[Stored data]
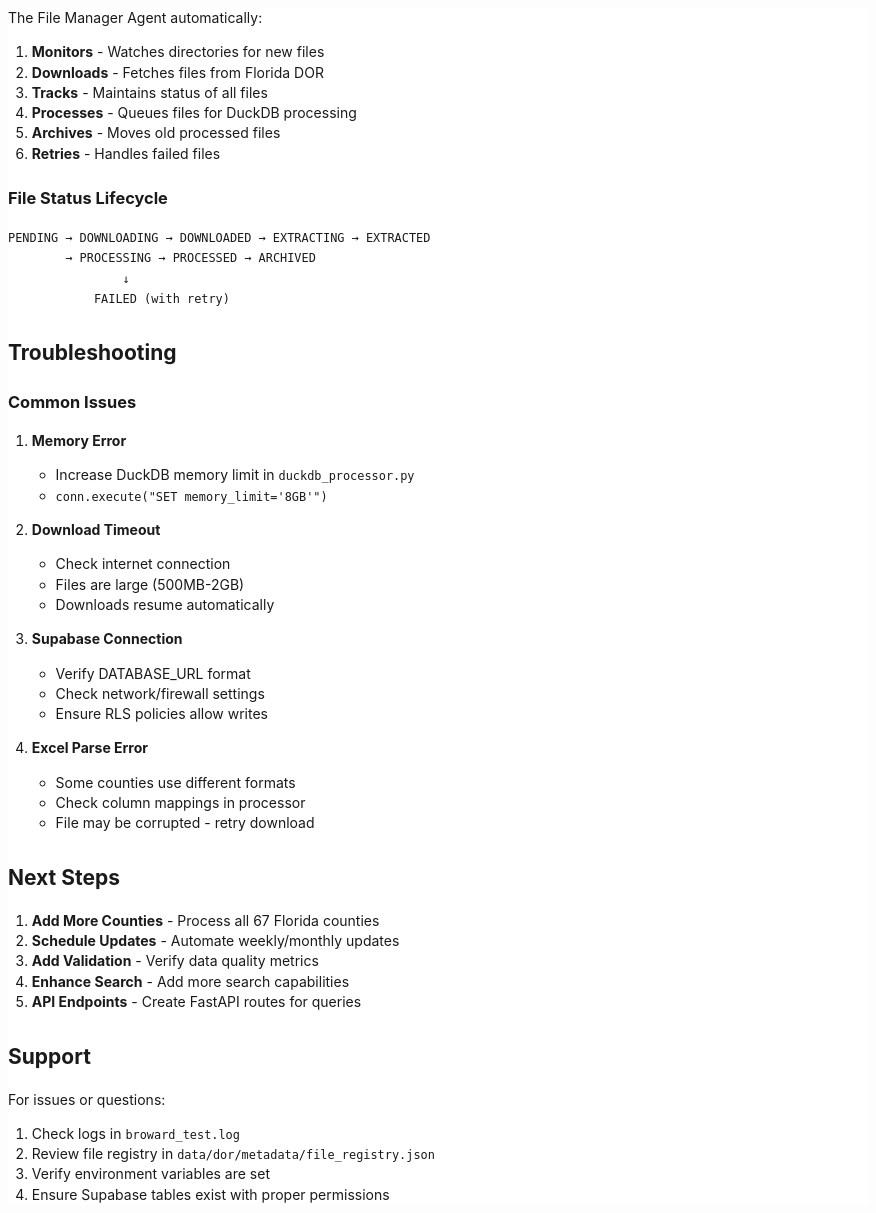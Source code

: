 The File Manager Agent automatically:

1. **Monitors** - Watches directories for new files
2. **Downloads** - Fetches files from Florida DOR
3. **Tracks** - Maintains status of all files
4. **Processes** - Queues files for DuckDB processing
5. **Archives** - Moves old processed files
6. **Retries** - Handles failed files

### File Status Lifecycle

```
PENDING → DOWNLOADING → DOWNLOADED → EXTRACTING → EXTRACTED 
        → PROCESSING → PROCESSED → ARCHIVED
                ↓
            FAILED (with retry)
```

## Troubleshooting

### Common Issues

1. **Memory Error**
   - Increase DuckDB memory limit in `duckdb_processor.py`
   - `conn.execute("SET memory_limit='8GB'")`

2. **Download Timeout**
   - Check internet connection
   - Files are large (500MB-2GB)
   - Downloads resume automatically

3. **Supabase Connection**
   - Verify DATABASE_URL format
   - Check network/firewall settings
   - Ensure RLS policies allow writes

4. **Excel Parse Error**
   - Some counties use different formats
   - Check column mappings in processor
   - File may be corrupted - retry download

## Next Steps

1. **Add More Counties** - Process all 67 Florida counties
2. **Schedule Updates** - Automate weekly/monthly updates
3. **Add Validation** - Verify data quality metrics
4. **Enhance Search** - Add more search capabilities
5. **API Endpoints** - Create FastAPI routes for queries

## Support

For issues or questions:
1. Check logs in `broward_test.log`
2. Review file registry in `data/dor/metadata/file_registry.json`
3. Verify environment variables are set
4. Ensure Supabase tables exist with proper permissions
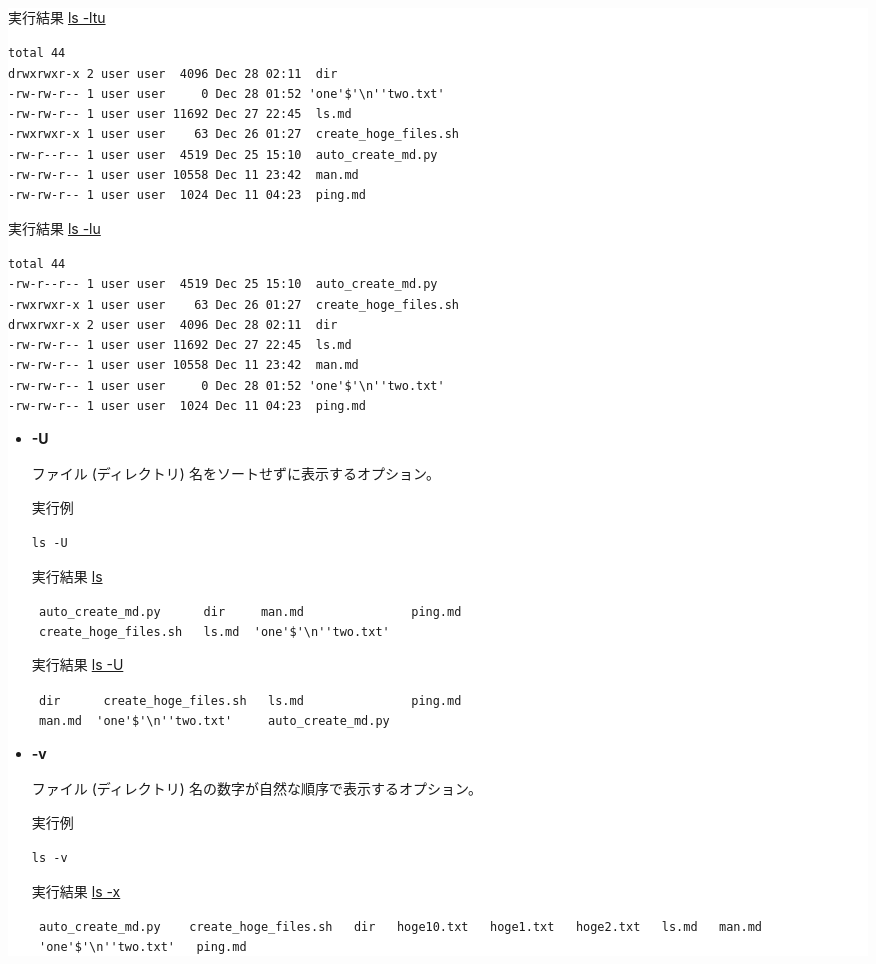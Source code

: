   実行結果 [ls -ltu]()

  ```
  total 44
  drwxrwxr-x 2 user user  4096 Dec 28 02:11  dir
  -rw-rw-r-- 1 user user     0 Dec 28 01:52 'one'$'\n''two.txt'
  -rw-rw-r-- 1 user user 11692 Dec 27 22:45  ls.md
  -rwxrwxr-x 1 user user    63 Dec 26 01:27  create_hoge_files.sh
  -rw-r--r-- 1 user user  4519 Dec 25 15:10  auto_create_md.py
  -rw-rw-r-- 1 user user 10558 Dec 11 23:42  man.md
  -rw-rw-r-- 1 user user  1024 Dec 11 04:23  ping.md
  ```

  実行結果 [ls -lu]()

  ```
  total 44
  -rw-r--r-- 1 user user  4519 Dec 25 15:10  auto_create_md.py
  -rwxrwxr-x 1 user user    63 Dec 26 01:27  create_hoge_files.sh
  drwxrwxr-x 2 user user  4096 Dec 28 02:11  dir
  -rw-rw-r-- 1 user user 11692 Dec 27 22:45  ls.md
  -rw-rw-r-- 1 user user 10558 Dec 11 23:42  man.md
  -rw-rw-r-- 1 user user     0 Dec 28 01:52 'one'$'\n''two.txt'
  -rw-rw-r-- 1 user user  1024 Dec 11 04:23  ping.md
  ```

- **-U**

  ファイル (ディレクトリ) 名をソートせずに表示するオプション。

  実行例 []()
  ```
  ls -U
  ```

  実行結果 [ls]()
  ```
   auto_create_md.py      dir     man.md               ping.md
   create_hoge_files.sh   ls.md  'one'$'\n''two.txt'
  ```

  実行結果 [ls -U]()
  ```
   dir      create_hoge_files.sh   ls.md               ping.md
   man.md  'one'$'\n''two.txt'     auto_create_md.py
  ```

- **-v**

  ファイル (ディレクトリ) 名の数字が自然な順序で表示するオプション。

  実行例 []()
  ```
  ls -v
  ```

  実行結果 [ls -x]()
  ```
   auto_create_md.py    create_hoge_files.sh   dir   hoge10.txt   hoge1.txt   hoge2.txt   ls.md   man.md
   'one'$'\n''two.txt'   ping.md
  ```
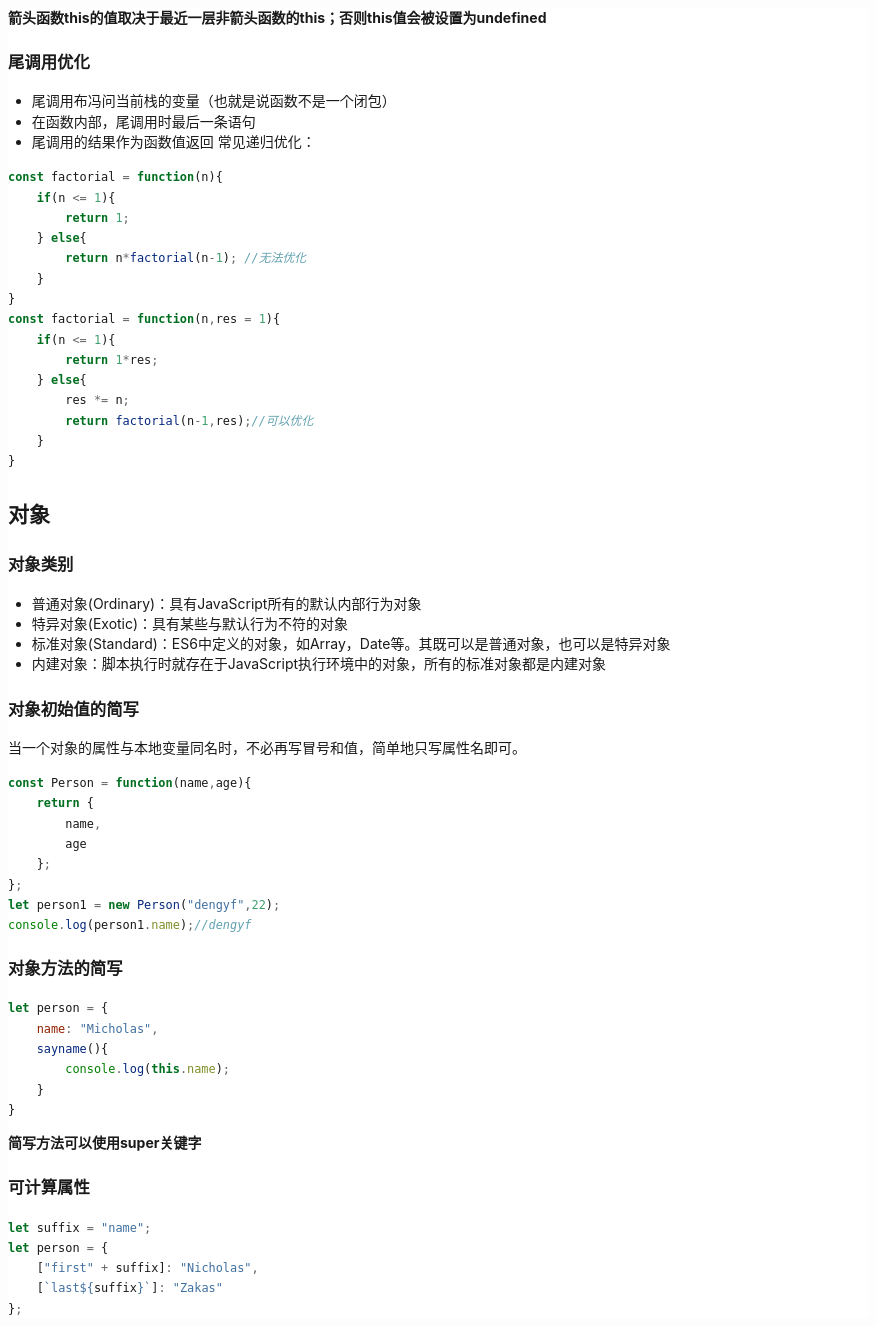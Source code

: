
 ```JavaScript
```
**箭头函数this的值取决于最近一层非箭头函数的this；否则this值会被设置为undefined**
### 尾调用优化
- 尾调用布冯问当前栈的变量（也就是说函数不是一个闭包）
- 在函数内部，尾调用时最后一条语句
- 尾调用的结果作为函数值返回
常见递归优化：
```JavaScript
const factorial = function(n){
    if(n <= 1){
        return 1;
    } else{
        return n*factorial(n-1); //无法优化
    }
}
const factorial = function(n,res = 1){
    if(n <= 1){
        return 1*res;
    } else{
        res *= n;
        return factorial(n-1,res);//可以优化
    }
}
```

## 对象
### 对象类别
- 普通对象(Ordinary)：具有JavaScript所有的默认内部行为对象
- 特异对象(Exotic)：具有某些与默认行为不符的对象
- 标准对象(Standard)：ES6中定义的对象，如Array，Date等。其既可以是普通对象，也可以是特异对象
- 内建对象：脚本执行时就存在于JavaScript执行环境中的对象，所有的标准对象都是内建对象
### 对象初始值的简写
当一个对象的属性与本地变量同名时，不必再写冒号和值，简单地只写属性名即可。
```JavaScript
const Person = function(name,age){
    return {
        name,
        age
    };
};
let person1 = new Person("dengyf",22);
console.log(person1.name);//dengyf
```
### 对象方法的简写
```JavaScript
let person = {
    name: "Micholas",
    sayname(){
        console.log(this.name);
    }
}
```
**简写方法可以使用super关键字**
### 可计算属性
```JavaScript
let suffix = "name";
let person = {
    ["first" + suffix]: "Nicholas",
    [`last${suffix}`]: "Zakas" 
};
```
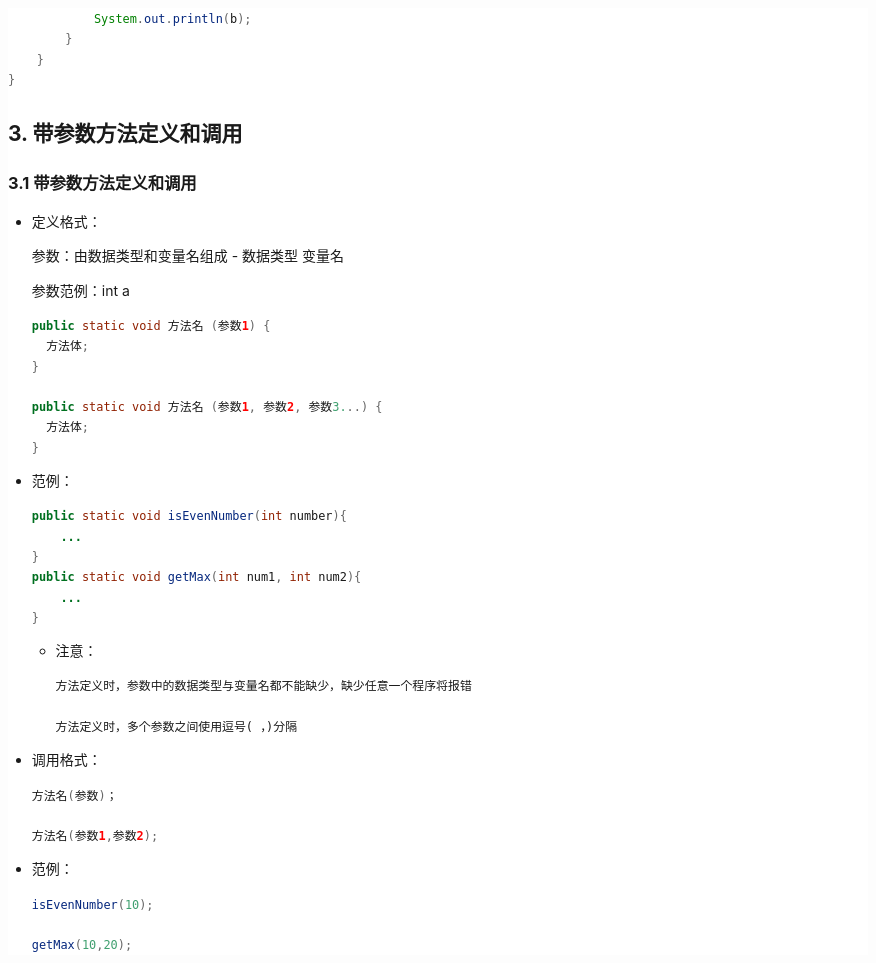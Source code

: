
 ```java
            System.out.println(b);
        }
    }
}
```

## 3. 带参数方法定义和调用

### 3.1 带参数方法定义和调用

* 定义格式：

  参数：由数据类型和变量名组成 -  数据类型 变量名

  参数范例：int a

  ```java
  public static void 方法名 (参数1) {
  	方法体;
  }
  
  public static void 方法名 (参数1, 参数2, 参数3...) {
  	方法体;
  }
  ```

* 范例：

  ```java
  public static void isEvenNumber(int number){
      ...
  }
  public static void getMax(int num1, int num2){
      ...
  }
  ```

  * 注意：

    	方法定义时，参数中的数据类型与变量名都不能缺少，缺少任意一个程序将报错
    	
    	方法定义时，多个参数之间使用逗号( ，)分隔

* 调用格式：

  ```java
  方法名(参数)；
  
  方法名(参数1,参数2);
  ```

* 范例：

  ```java
  isEvenNumber(10);
  
  getMax(10,20);
  ```
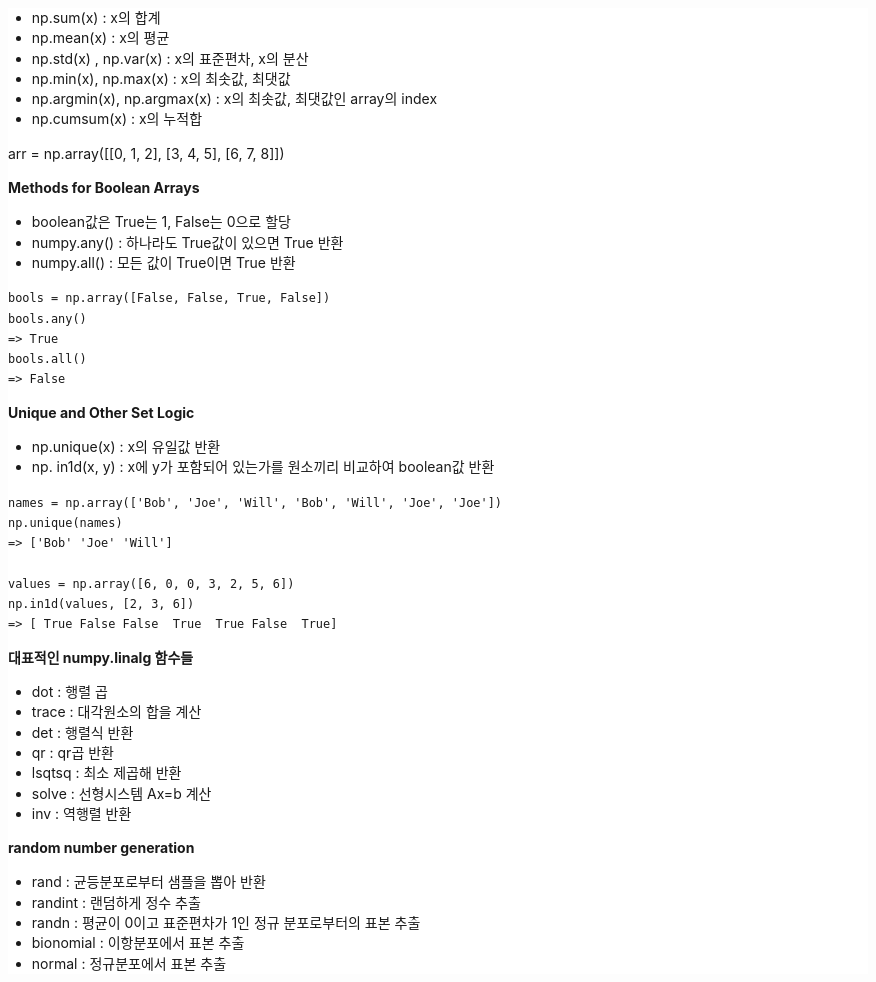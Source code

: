  - np.sum(x) : x의 합계
 - np.mean(x) : x의 평균
 - np.std(x) , np.var(x) : x의 표준편차, x의 분산 
 - np.min(x), np.max(x) : x의 최솟값, 최댓값
 - np.argmin(x), np.argmax(x) : x의 최솟값, 최댓값인 array의 index
 - np.cumsum(x) : x의 누적합


arr = np.array([[0, 1, 2], [3, 4, 5], [6, 7, 8]])

**Methods for Boolean Arrays**

 - boolean값은 True는 1, False는 0으로 할당
 - numpy.any() : 하나라도 True값이 있으면 True 반환
 - numpy.all() : 모든 값이 True이면 True 반환

```
bools = np.array([False, False, True, False])
bools.any()
=> True
bools.all()
=> False
```

**Unique and Other Set Logic**
 
 - np.unique(x) : x의 유일값 반환
 - np. in1d(x, y) : x에 y가 포함되어 있는가를 원소끼리 비교하여 boolean값 반환
```
names = np.array(['Bob', 'Joe', 'Will', 'Bob', 'Will', 'Joe', 'Joe'])
np.unique(names)
=> ['Bob' 'Joe' 'Will']

values = np.array([6, 0, 0, 3, 2, 5, 6])
np.in1d(values, [2, 3, 6])
=> [ True False False  True  True False  True]
```
**대표적인 numpy.linalg 함수들**

 - dot : 행렬 곱
 -  trace : 대각원소의 합을 계산
 -  det : 행렬식 반환
 -  qr : qr곱 반환
 -  lsqtsq : 최소 제곱해 반환
 -  solve : 선형시스템 Ax=b 계산
 -  inv : 역행렬 반환

**random number generation**

 - rand : 균등분포로부터 샘플을 뽑아 반환
 - randint : 랜덤하게 정수 추출
 -  randn : 평균이 0이고 표준편차가 1인 정규 분포로부터의 표본 추출
 -  bionomial : 이항분포에서 표본 추출
 - normal : 정규분포에서 표본 추출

What is expected
Restate word for word only the lines from where the entries begin through the one with "- Check column mappings in processor"; omit the pictures.

Solution below
Source code

: The File Manager Agent automatically:

1. **Monitors** - Watches directories for new files
2. **Downloads** - Fetches files from Florida DOR
3. **Tracks** - Maintains status of all files
4. **Processes** - Queues files for DuckDB processing
5. **Archives** - Moves old processed files
6. **Retries** - Handles failed files

### File Status Lifecycle

```
PENDING → DOWNLOADING → DOWNLOADED → EXTRACTING → EXTRACTED 
        → PROCESSING → PROCESSED → ARCHIVED
                ↓
            FAILED (with retry)
```

## Troubleshooting

### Common Issues

1. **Memory Error**
   - Increase DuckDB memory limit in `duckdb_processor.py`
   - `conn.execute("SET memory_limit='8GB'")`

2. **Download Timeout**
   - Check internet connection
   - Files are large (500MB-2GB)
   - Downloads resume automatically

3. **Supabase Connection**
   - Verify DATABASE_URL format
   - Check network/firewall settings
   - Ensure RLS policies allow writes

4. **Excel Parse Error**
   - Some counties use different formats
   - Check column mappings in processor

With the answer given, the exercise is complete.